Seguro recuerdas aquella camiseta que tanto te gustaba y que después de dos meses quedó en un rincón porque ya estaba rota. O aquellos leggings negros que te quedaban genial y después de dos lavadas perdieron el encanto.  Entre que viste la serie de Marie Kondo y llegó la hora de hacer limpieza de primavera, por fin decidiste tirarlos a la basura junto con unas cuantas cositas más (posiblemente todos esos vestido de brilli-brilli que ya no te pegan mucho). Pero, ¿ te has puesto a pensar qué pasó con esa ropa?

Cerca del 75% de la ropa que no utilizamos acaba en el vertedero

Pues bien, lo más seguro es que acabase y posiblemente siga en un vertedero. A pesar de que se calcula que en la Unión Europea se recicla el 25% de los más de 16 millones de toneladas de residuos textiles que se generan cada año, cerca del 75% de la ropa que no utilizamos acaba en el vertedero.

¿Y qué pasa con la ropa en el vertedero?

La ropa al descomponerse, se une al resto de la basura y libera gases tóxicos como el dióxido de carbono y metano en el medio ambiente. De hecho, los vertederos son la tercera fuente más grande de metano atmosférico en el planeta. En el caso de la ropa, estas emisiones de metano son casi eternas tomando en cuenta que el 60% de las prendas contienen poliéster, el cual tarda de 20 a 200 años en descomponerse. Además a diferencia de otras materias, muchos textiles llevan químicos que se filtran a las aguas subterráneas. Mmm… gran inconveniente para el planeta.

Eso sin tomar en cuenta, que mucha ropa también termina ardiendo en incineradoras. Países como China o India compran toneladas de nuestra ropa para incinerarla, lo que también produce grandes cantidades de dióxido de carbono debido a la cantidad de tintes que se utilizan para tratarla.

¿Y cuando dono la ropa?

A estas alturas te estarás preguntando qué hacer para evitar que tu ropa acabe en la basura. Muchos recurrimos a las donaciones, millones de personas depositan su ropa en contenedores a la espera que sus prendas tengan una segunda oportunidad o sean recicladas. Pero eso no siempre es posible. Según un estudio realizado por la Universidad de Delaware, 4,3 millones de toneladas de ropa usada se exportaron desde EEUU, Alemania, Reino Unido y otros países desarrollados a India, Pakistán y Rusia donde se reprocesa y  se vuelve a exportar a África.

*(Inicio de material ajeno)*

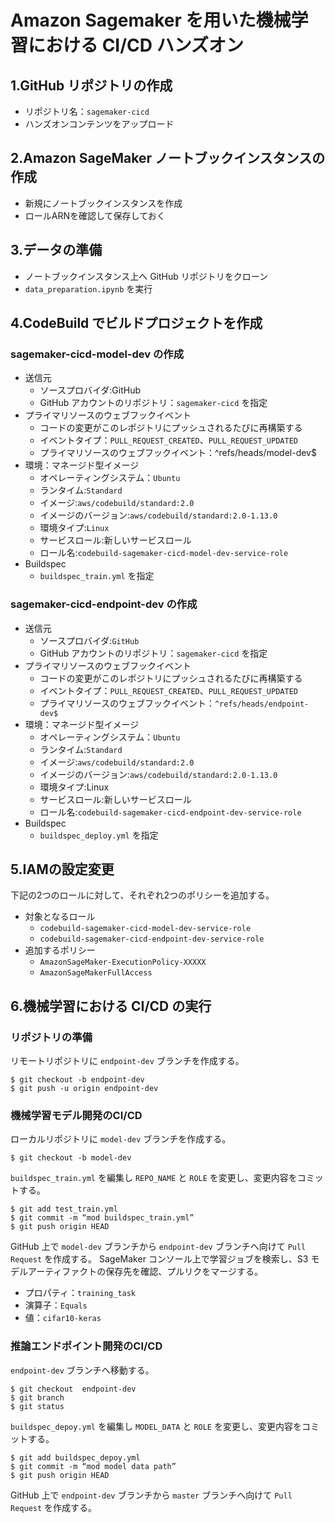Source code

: # Amazon Sagemaker を用いた機械学習における CI/CD ハンズオン

## 1.GitHub リポジトリの作成
- リポジトリ名：`sagemaker-cicd`
- ハンズオンコンテンツをアップロード

## 2.Amazon SageMaker ノートブックインスタンスの作成
- 新規にノートブックインスタンスを作成
- ロールARNを確認して保存しておく

## 3.データの準備
- ノートブックインスタンス上へ GitHub リポジトリをクローン
- `data_preparation.ipynb` を実行

## 4.CodeBuild でビルドプロジェクトを作成
### sagemaker-cicd-model-dev の作成
- 送信元
  - ソースプロバイダ:GitHub
  - GitHub アカウントのリポジトリ：`sagemaker-cicd` を指定
- プライマリソースのウェブフックイベント
  - コードの変更がこのレポジトリにプッシュされるたびに再構築する
  - イベントタイプ：`PULL_REQUEST_CREATED`、`PULL_REQUEST_UPDATED`
  - プライマリソースのウェブフックイベント：^refs/heads/model-dev$
- 環境：マネージド型イメージ
  - オペレーティングシステム：`Ubuntu`
  - ランタイム:`Standard`
  - イメージ:`aws/codebuild/standard:2.0`
  - イメージのバージョン:`aws/codebuild/standard:2.0-1.13.0`
  - 環境タイプ:`Linux`
  - サービスロール:新しいサービスロール
  - ロール名:`codebuild-sagemaker-cicd-model-dev-service-role`
- Buildspec
  - `buildspec_train.yml` を指定

### sagemaker-cicd-endpoint-dev の作成
- 送信元
  - ソースプロバイダ:`GitHub`
  - GitHub アカウントのリポジトリ：`sagemaker-cicd` を指定
- プライマリソースのウェブフックイベント
  - コードの変更がこのレポジトリにプッシュされるたびに再構築する
  - イベントタイプ：`PULL_REQUEST_CREATED`、`PULL_REQUEST_UPDATED`
  - プライマリソースのウェブフックイベント：`^refs/heads/endpoint-dev$`
- 環境：マネージド型イメージ
  - オペレーティングシステム：`Ubuntu`
  - ランタイム:`Standard`
  - イメージ:`aws/codebuild/standard:2.0`
  - イメージのバージョン:`aws/codebuild/standard:2.0-1.13.0`
  - 環境タイプ:Linux
  - サービスロール:新しいサービスロール
  - ロール名:`codebuild-sagemaker-cicd-endpoint-dev-service-role`
- Buildspec
  - `buildspec_deploy.yml` を指定
  
## 5.IAMの設定変更
下記の2つのロールに対して、それぞれ2つのポリシーを追加する。
- 対象となるロール
  - `codebuild-sagemaker-cicd-model-dev-service-role`
  - `codebuild-sagemaker-cicd-endpoint-dev-service-role`
- 追加するポリシー
  - `AmazonSageMaker-ExecutionPolicy-XXXXX`
  - `AmazonSageMakerFullAccess`
    
## 6.機械学習における CI/CD の実行
### リポジトリの準備
リモートリポジトリに `endpoint-dev` ブランチを作成する。
```
$ git checkout -b endpoint-dev
$ git push -u origin endpoint-dev
```
### 機械学習モデル開発のCI/CD
ローカルリポジトリに `model-dev` ブランチを作成する。
```
$ git checkout -b model-dev
```
`buildspec_train.yml` を編集し `REPO_NAME` と `ROLE` を変更し、変更内容をコミットする。
```
$ git add test_train.yml
$ git commit -m “mod buildspec_train.yml”
$ git push origin HEAD
```
GitHub 上で `model-dev` ブランチから `endpoint-dev` ブランチへ向けて `Pull Request` を作成する。
SageMaker コンソール上で学習ジョブを検索し、S3 モデルアーティファクトの保存先を確認、プルリクをマージする。
- プロパティ：`training_task`
- 演算子：`Equals`
- 値：`cifar10-keras`

### 推論エンドポイント開発のCI/CD
`endpoint-dev` ブランチへ移動する。
```
$ git checkout  endpoint-dev
$ git branch
$ git status
```
`buildspec_depoy.yml` を編集し `MODEL_DATA` と `ROLE` を変更し、変更内容をコミットする。
```
$ git add buildspec_depoy.yml
$ git commit -m “mod model data path”
$ git push origin HEAD
```
GitHub 上で `endpoint-dev` ブランチから `master` ブランチへ向けて `Pull Request` を作成する。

Apenas el 30% de las prendas donadas se pueden aprovechar

De la ropa que llega a África, apenas el 30% de las prendas es apto para nuevos usos debido a la pérdida de calidad. Y aunque quisiéramos,  el resto difícilmente se puede reciclar ya que tratar las fibras usadas es más caro que fabricar nuevas. Además las prendas tienen diversos materiales (como botones, plásticos y cierres) que requieren mano de obra especializada para separarlos, y peor aún, la mezcla de fibras como nylon o poliéster requieren de procesos químicos más complejos para separarlos.

¿Y cuál es la solución?

GreenPeace recomienda estirar la vida útil de las prendas de uno a dos años, si todos lo hiciéramos se reducirían las emisiones contaminantes un 24%.  Sin duda, es una de las soluciones más prácticas y razonables, en pocas palabras, vestir más y comprar menos.

Una de las propuestas más llamativas para estirar la vida útil de la ropa es el fashion sharing, o la ropa por suscripción.

Suena curioso pero es una realidad. ¿Alguna vez te has planteado usar ropa por cierto tiempo y luego devolverla a la tienda para usar ropa distinta? Pues el fashion sharing es lo tuyo. Ya no compres más ropa barata que sabes que tarde o temprano tiraras, cogete una suscripción y por una cantidad al mes, empresas como Ecodicta te envían de 2 a 4 prendas de calidad para que tengas un armario mucho más atractivo y sobre todo, mucho más sostenible, ya que puedes devolver todo al final de mes y ellos se encargan de desinfectar la ropa para darle más vida.

Los últimos datos muestran un repunte de este tipo de alternativas ya que cada vez consumimos con más conciencia y encontramos en estas ideas una solución perfecta para complementar nuestro armario a un coste muy razonable para nuestro bolsillo, y más importante para el planeta. No más ropa basura, ¡salvemos al planeta con el fashion sharing!